### EXERCISE INPUTS
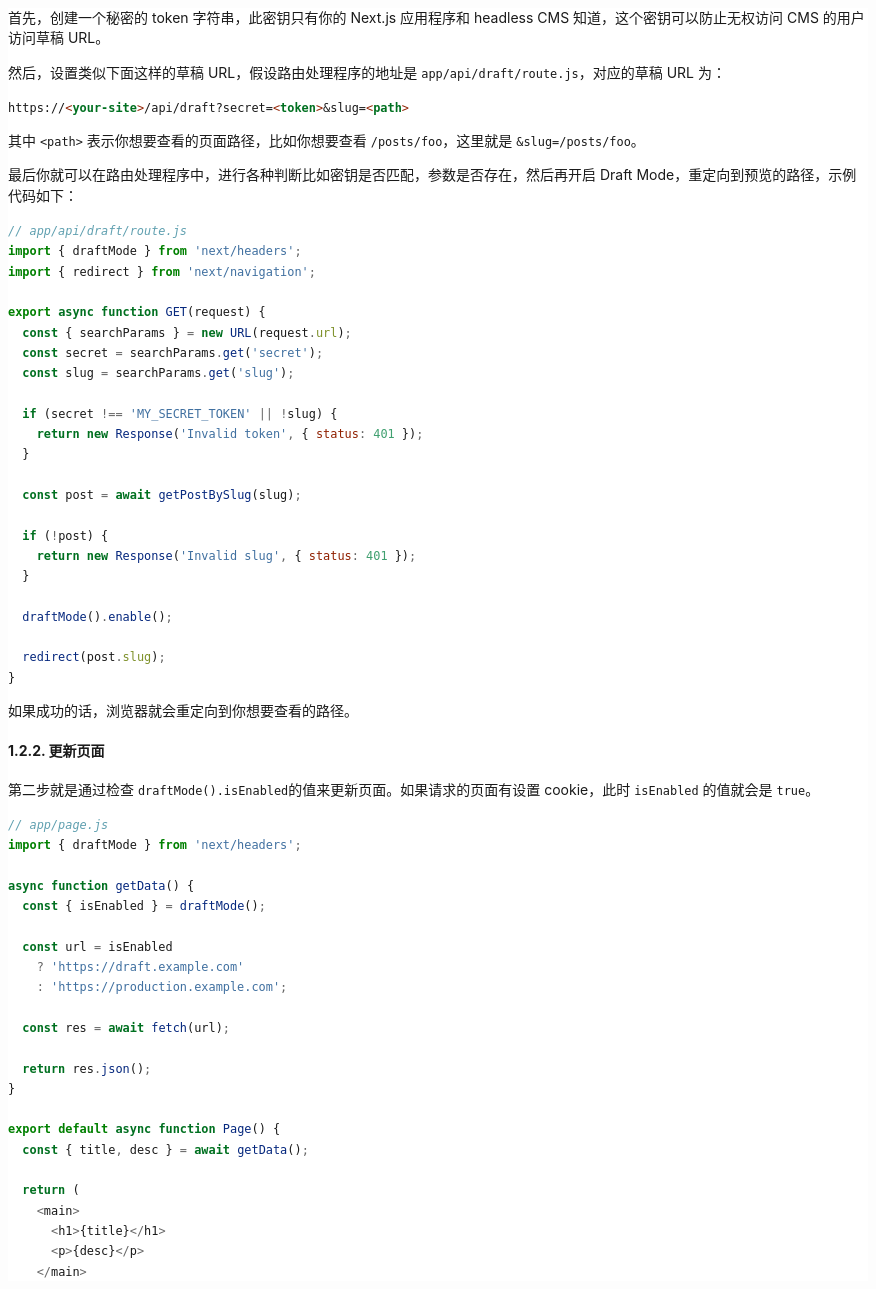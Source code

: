 首先，创建一个秘密的 token 字符串，此密钥只有你的 Next.js 应用程序和 headless CMS 知道，这个密钥可以防止无权访问 CMS 的用户访问草稿 URL。

然后，设置类似下面这样的草稿 URL，假设路由处理程序的地址是 `app/api/draft/route.js`，对应的草稿 URL 为：

```markdown
https://<your-site>/api/draft?secret=<token>&slug=<path>
```

其中 `<path>` 表示你想要查看的页面路径，比如你想要查看 `/posts/foo`，这里就是 `&slug=/posts/foo`。

最后你就可以在路由处理程序中，进行各种判断比如密钥是否匹配，参数是否存在，然后再开启 Draft Mode，重定向到预览的路径，示例代码如下：

```js
// app/api/draft/route.js
import { draftMode } from 'next/headers';
import { redirect } from 'next/navigation';

export async function GET(request) {
  const { searchParams } = new URL(request.url);
  const secret = searchParams.get('secret');
  const slug = searchParams.get('slug');

  if (secret !== 'MY_SECRET_TOKEN' || !slug) {
    return new Response('Invalid token', { status: 401 });
  }

  const post = await getPostBySlug(slug);

  if (!post) {
    return new Response('Invalid slug', { status: 401 });
  }

  draftMode().enable();

  redirect(post.slug);
}
```

如果成功的话，浏览器就会重定向到你想要查看的路径。

#### 1.2.2. 更新页面

第二步就是通过检查 `draftMode().isEnabled`的值来更新页面。如果请求的页面有设置 cookie，此时 `isEnabled` 的值就会是 `true`。

```js
// app/page.js
import { draftMode } from 'next/headers';

async function getData() {
  const { isEnabled } = draftMode();

  const url = isEnabled
    ? 'https://draft.example.com'
    : 'https://production.example.com';

  const res = await fetch(url);

  return res.json();
}

export default async function Page() {
  const { title, desc } = await getData();

  return (
    <main>
      <h1>{title}</h1>
      <p>{desc}</p>
    </main>
```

### YOUR ASSIGNMENT
Images must not appear; print each record precisely as it reads.

### RESULT FOR THIS EXERCISE
Source code

: 首先，创建一个秘密的 token 字符串，此密钥只有你的 Next.js 应用程序和 headless CMS 知道，这个密钥可以防止无权访问 CMS 的用户访问草稿 URL。

然后，设置类似下面这样的草稿 URL，假设路由处理程序的地址是 `app/api/draft/route.js`，对应的草稿 URL 为：

```markdown
https://<your-site>/api/draft?secret=<token>&slug=<path>
```

其中 `<path>` 表示你想要查看的页面路径，比如你想要查看 `/posts/foo`，这里就是 `&slug=/posts/foo`。

最后你就可以在路由处理程序中，进行各种判断比如密钥是否匹配，参数是否存在，然后再开启 Draft Mode，重定向到预览的路径，示例代码如下：

```js
// app/api/draft/route.js
import { draftMode } from 'next/headers';
import { redirect } from 'next/navigation';

export async function GET(request) {
  const { searchParams } = new URL(request.url);
  const secret = searchParams.get('secret');
  const slug = searchParams.get('slug');

  if (secret !== 'MY_SECRET_TOKEN' || !slug) {
    return new Response('Invalid token', { status: 401 });
  }

  const post = await getPostBySlug(slug);

  if (!post) {
    return new Response('Invalid slug', { status: 401 });
  }

  draftMode().enable();

  redirect(post.slug);
}
```

如果成功的话，浏览器就会重定向到你想要查看的路径。

#### 1.2.2. 更新页面

第二步就是通过检查 `draftMode().isEnabled`的值来更新页面。如果请求的页面有设置 cookie，此时 `isEnabled` 的值就会是 `true`。

```js
// app/page.js
import { draftMode } from 'next/headers';

async function getData() {
  const { isEnabled } = draftMode();

  const url = isEnabled
    ? 'https://draft.example.com'
    : 'https://production.example.com';

  const res = await fetch(url);

  return res.json();
}

export default async function Page() {
  const { title, desc } = await getData();

  return (
    <main>
      <h1>{title}</h1>
      <p>{desc}</p>
    </main>
```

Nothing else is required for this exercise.